I fear rejection from a very traditional wife, not only of the principles, but personal rejection as well. I don't think my wife would accept the concept if it was presented to her in the cold, so for a couple months now, I have been practicing "hidden submission".

Hidden submission is not fully satisfying for me because I crave for her authority and that requires her acknowledgment of the fact that she has power over me. I crave her control and her guidance, but that is not as forthcoming as I would like to see it. She has noticed that a couple of things have changed around here, such as we have not have an argument for a long time, I have not been whining for sex (something I apparently used to do all the time, even involuntarily) and I have been helping a little more around the house.

I have not taken a more active submissive role, even though I want to, mainly because I get discouraged easily by the lack of guidance, so this creates a vicious cycle, where I want to do things, but feel discouraged by lack of guidance, but since I am probably doing a little more than I used to do before, my wife doesn't feel that she needs to guide me, so she doesn't. My lack of enthusiasm then causes her to lack it as well.

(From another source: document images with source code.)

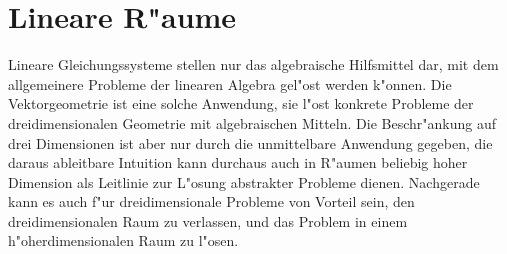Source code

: %
%
%
\chapter{Lineare R"aume\label{chapter-vr}}
Lineare Gleichungssysteme stellen nur das algebraische Hilfsmittel dar,
mit dem allgemeinere Probleme der linearen Algebra gel"ost werden 
k"onnen.
Die Vektorgeometrie ist eine solche Anwendung, sie l"ost konkrete 
Probleme der dreidimensionalen Geometrie mit algebraischen Mitteln.
Die Beschr"ankung auf drei Dimensionen ist aber nur durch die unmittelbare
Anwendung gegeben, die daraus ableitbare Intuition kann durchaus 
auch in R"aumen beliebig hoher Dimension als Leitlinie zur L"osung
abstrakter Probleme dienen.
Nachgerade kann es auch f"ur dreidimensionale
Probleme von Vorteil sein, den dreidimensionalen Raum zu verlassen,
und das Problem in einem h"oherdimensionalen Raum zu l"osen.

I have made the decision to create this journal for several reasons:

I have seen many journals like this one and have seen how peer support can motivate one to keep going when the "road gets tough". I hope that the community will discover this journal and comment on it.
Make my thoughts clear. Sometimes I am not sure how to describe my feelings and putting them in writing could help me figure them out. Sometimes I don't even know if I am truly submissive or just going through a phase. I hope that this journal will help me figure that out.
To keep a record of my progress and have a realistic view of the status of my relationship. I think that writing overtime can help me "see the forest" while walking among "the trees". I think it would be interesting to look at this later, if I keep it going and see how the story unfolded.
One day, I wish to make V aware of the full extent of my feelings for her. That day, when I fearlessly submit all my being to her leadership, I hope I will dare to let her read these things. Let's say this could become my confession journal.
I think that I have written enough for an introduction. If you happen to stumble upon this journal by accident, feel free to leave comments and suggestions.

At this point, as the tittle of this post suggest, I don't know the destination of this journey, but I hope I can figure it out along the way.